Follow us on
Share this page

CEOs Who don’t Win Awards Acquire More Companies

April 18, 2017 in Leadership

CEOs who don't win awards perform better

Being at the topmost level of the corporate hierarchies, it’s easy to presume that CEOs are the most aggressive, assertive, and competitive professionals. And, this notion is correct. CEOs are indeed the most competitive.

But, they display their competitiveness in different forms. While some of them win the awards, the others who fail to win the awards acquire more companies! No matter how counterintuitive it might sound, this is true.

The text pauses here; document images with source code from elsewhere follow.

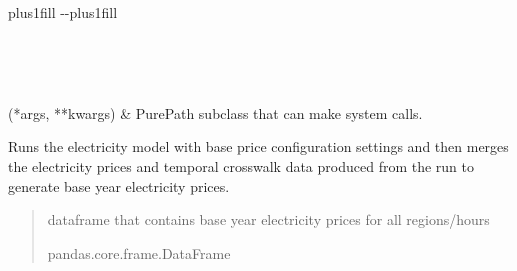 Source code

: \documentclass[letterpaper,10pt,english]{sphinxmanual}
\begin{document}
\begin{savenotes}
\sphinxatlongtablestart
\sphinxthistablewithglobalstyle
\sphinxthistablewithnovlinesstyle
\makeatletter
  \LTleft \@totalleftmargin plus1fill
  \LTright\dimexpr\columnwidth-\@totalleftmargin-\linewidth\relax plus1fill
\makeatother
\begin{longtable}{}
\sphinxtoprule
\endfirsthead

\\
\sphinxtoprule
\endhead

\sphinxbottomrule
{}\\
\endfoot

\endlastfoot
\sphinxtableatstartofbodyhook

\sphinxAtStartPar
{}(*args, **kwargs)
&
\sphinxAtStartPar
PurePath subclass that can make system calls.
\\
\sphinxbottomrule
\end{longtable}
\sphinxtableafterendhook
\sphinxatlongtableend
\end{savenotes}

\begin{fulllineitems}
\label{\detokenize{src.models.residential.preprocessor.generate_inputs:src.models.residential.preprocessor.generate_inputs.base_price}}
\pysigstartsignatures
\pysiglinewithargsret
{}
{}
{}
\pysigstopsignatures
\sphinxAtStartPar
Runs the electricity model with base price configuration settings and then
merges the electricity prices and temporal crosswalk data produced from the run
to generate base year electricity prices.
\begin{quote}\begin{description}
\sphinxAtStartPar
dataframe that contains base year electricity prices for all regions/hours

\sphinxAtStartPar
pandas.core.frame.DataFrame

\end{description}\end{quote}

\end{fulllineitems}
\end{document}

A research conducted by Harvard Business Review have revealed some startling facts about the CEOs who fail to win awards and their acquisition spree.

Let’s “review” the review from Harvard Business Review!

About the research

Harvard Business Review conducted an analysis of the CEOs from S&P 1500 firms that won awards between 1996 and 2000. It identified 200 CEOs who won various awards from prestigious institutes such as Forbes, Harvard Business Review, and Business Week. These 200 CEOs were classified as the superstar CEOs who were highly popular, received wide recognition, and also had higher salaries than their counterparts who didn’t win awards.

According to the research, for ever superstar CEO, 24 competitor CEOs didn’t receive the same level of accolades as the superstars. Thus, in the phase of the research, HBR identified 1450 non-superstar CEOs.

More awards and accolades don’t mean more acquisition

The research yielded the result that just because a CEO was a superstar, it didn’t mean he or she also acquired more companies. Rather, their competitors bought more businesses in this phase. The research highlighted a crucial fact that the competitor CEOs who didn’t win any awards increased their acquisition activity by 22% post losing out on the awards.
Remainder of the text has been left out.